July 29, 2008
Our Glorious Five-Year Plan
As longtime readers of this humble "weblog" well know, we, the crack young staff of "The Hatemonger's Quarterly," have hardly kept up with our erstwhile brisk e-pace. After all, back in the day, we "posted" each and every weekday--and even found time to compose a Sunday lucubration on the Wizbang "weblog" as well.
Unfortunately, however, our deep-pocketed financial backers decided not to renew our funding, and thus we've been scrambling to make ends meet. (We've also been scrambling eggs to make with our meat, but that, dear reader, is an entirely different story. A tasty story, but, as we suggested, utterly different.)
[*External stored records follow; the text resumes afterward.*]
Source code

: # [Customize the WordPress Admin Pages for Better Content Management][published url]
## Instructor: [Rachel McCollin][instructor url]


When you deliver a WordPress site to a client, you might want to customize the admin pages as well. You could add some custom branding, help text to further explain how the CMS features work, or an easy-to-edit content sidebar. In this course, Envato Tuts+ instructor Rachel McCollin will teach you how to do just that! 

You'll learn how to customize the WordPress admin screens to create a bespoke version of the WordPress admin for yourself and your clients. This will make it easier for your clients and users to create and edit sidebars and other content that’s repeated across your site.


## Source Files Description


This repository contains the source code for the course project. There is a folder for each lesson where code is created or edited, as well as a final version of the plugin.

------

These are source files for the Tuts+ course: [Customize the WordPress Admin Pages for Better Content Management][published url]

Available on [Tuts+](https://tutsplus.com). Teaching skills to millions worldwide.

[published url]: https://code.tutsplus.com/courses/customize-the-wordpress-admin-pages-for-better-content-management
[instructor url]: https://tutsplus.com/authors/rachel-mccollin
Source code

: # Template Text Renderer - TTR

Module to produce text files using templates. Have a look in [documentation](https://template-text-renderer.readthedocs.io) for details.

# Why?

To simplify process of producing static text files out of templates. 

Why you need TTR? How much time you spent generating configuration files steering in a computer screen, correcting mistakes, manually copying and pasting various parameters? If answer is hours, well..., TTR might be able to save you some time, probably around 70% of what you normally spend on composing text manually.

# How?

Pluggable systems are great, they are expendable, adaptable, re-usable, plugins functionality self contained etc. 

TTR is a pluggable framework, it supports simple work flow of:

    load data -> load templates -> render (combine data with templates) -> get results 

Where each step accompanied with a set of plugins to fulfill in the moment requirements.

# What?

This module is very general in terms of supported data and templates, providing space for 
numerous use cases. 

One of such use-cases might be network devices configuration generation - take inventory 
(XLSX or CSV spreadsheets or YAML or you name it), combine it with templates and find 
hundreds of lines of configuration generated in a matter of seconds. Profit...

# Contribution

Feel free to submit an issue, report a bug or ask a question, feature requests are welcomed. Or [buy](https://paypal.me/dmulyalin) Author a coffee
The long and the short of it, is that you--our highly valued e-customer--have been desperately missing our e-musings. Sure, we've "posted" a witty animadversion every month or so, but that's hardly allowed you to get your fill, now has it?
It is with some aplomb, then, that we, the crack young staff of "The Hatemonger's Quarterly," announce Our New E-Posting Plan--to delight our e-reader(s) with at least one humble "post" a week. Although this won't bring us back to our glory days (or Bruce Springsteen's, either), at least it will make us about as regular as an elderly woman clutching a cup of Metamucil.
For no good reason, we've decided to label this our New Glorious Five-Year Plan. A recent check of Wikipedia informs us that five-year plans have worked really, really well throughout modern history, so we figured it'd be a great bandwagon on which to jump.
So, to start our new (and somewhat lax) committment to Al Gore's World-Wide Web, we offer today's humble discussion. And we proudly invite you to read it to your heart's content. Bask, dear reader, in the gorgeousness that is our coruscating e-genius.
Okay, okay, okay: Let's get down to brass tacks. Since our recent budget massacres, we have been markedly bereft of interns. You see, dear reader, unlike those self-regarding, holier-than-thou magazines of the Left, we don't esteem unpaid child labor. Thus, minus our former big bucks, we have no more interns. And, we hasten to add, no Whammies either.
As a result, we've been unable to keep up with our voluminous e-correspondence. Folks have written to us from as far afield as New Jersey, and we haven't found the time to answer them. It's rude of us, we know, but we've been too busy turning tricks to pay for our "weblog" to concern ourselves with the far more sordid world of e-mail.
In today's "post," then, we figured we'd make a start at answering an e-mail query from our backlog. As prominent "webloggers," we naturally receive numerous e-mails from the rich and important. You know, jet-setters and opinion-makers. Like Mark Furhman.
Under the circumstances, it proved difficult to select a sufficiently impressive e-mail. But we think we've found one. Thus we've picked an e-missive from a gal who identifies herself only as "joanna." Her short message reads as follows:
Hi It`s joanna again. Will you ever contact me? I made those nude pictures especially for you and I wont write to you again! If you wanna see them just drop me a line at: bjoanna051@wildpears.info
Ah, what to say in response? We don't mean to upset the e.e. cummings-esque "joanna," but we're pretty darn sure we've never heard from her before. Consequently, we're more than a bit baffled by her concern that we're brushing her off.
It also beggars belief, we think, that our new pal "made those [?] nude pictures especially for" the entire crack young staff of "The Hatemonger's Quarterly." Admittedly, about half of our staff would delight in such naughty photos, even if they came from e.e. cummings. Or even bell hooks. But the other half of our staff (the distaff staffers) is disgusted.
After talking this through, dear reader, we've decided not to respond (again!) to our dear friend "joanna." In fact, we've come to the--admittedly hasty--conclusion that she doesn't know us as well as she previously supposed. Call us paranoid, but it's as if her epistle were directed at thousands of people at random.
So, dear reader, you see what fun you've been missing? Don't worry: We'll be sure to dive further into our mail bag and pick out some other choice examples of enlightening correspondence. Why, just the other day, a Nigerian we've never met made us a very lucrative business proposal. Not too shabby, eh?